Following the First World War things began to improve. In 1922 the National and British Schools were amalgamated. Mere Infants and Junior Schools occupying the former British School buildings and Mere Senior School in the former National School. This merger did much to unite the Church of England and non-conformist factions in the town. The year was also auspicious for the founding of the Hill Brush Company, which soon expanded providing more employment. The first council houses were provided at White Road in 1926 and a further 54 followed at Clement’s Lane and Barnes’ Place. Despite having an early supply of gas Mere had to wait until 1931 before a regular electricity supply was provided by the Wessex Electrical Company using overhead wires from Southampton.

In W.W.2  an Army camp was built in Manor Road and an airfield at Zeals was operational between 1942 and 1946. 

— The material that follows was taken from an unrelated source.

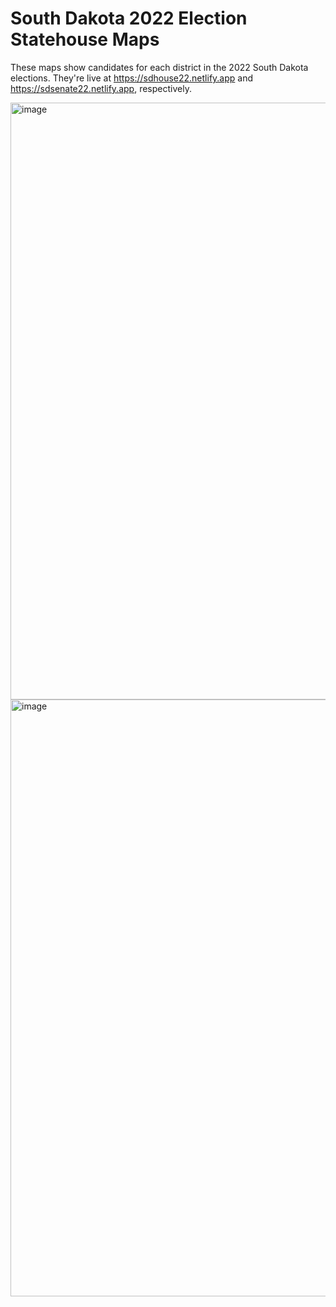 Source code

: # South Dakota 2022 Election Statehouse Maps
These maps show candidates for each district in the 2022 South Dakota elections. They're live at https://sdhouse22.netlify.app and https://sdsenate22.netlify.app, respectively. 

<img width="955" alt="image" src="https://user-images.githubusercontent.com/25125914/206041016-774853eb-9a98-4730-b49d-dada8fcb33d1.png">
<img width="955" alt="image" src="https://user-images.githubusercontent.com/25125914/206041096-b265ba39-334a-4be9-aa99-8efabfd64781.png">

Mere benefited from the increasing prosperity the country experienced following the Second World War, but in the 1970s the A303 bypass was built and Mere lost the passing trade and almost immediately half its shops.  Activity did not really pick up again until the 21st century when Mere's population and liveliness was boosted by an influx of affluent early retirees mostly from the Home Counties. The population was 1,847 in 1921; it is now nearing 3,000.

Mere is now a village with a great community spirit. It has a Public Library, a Museum, an Historical Society, a Dramatic Society and many other clubs, and groups providing a wide variety of activities in sport, education and entertainment.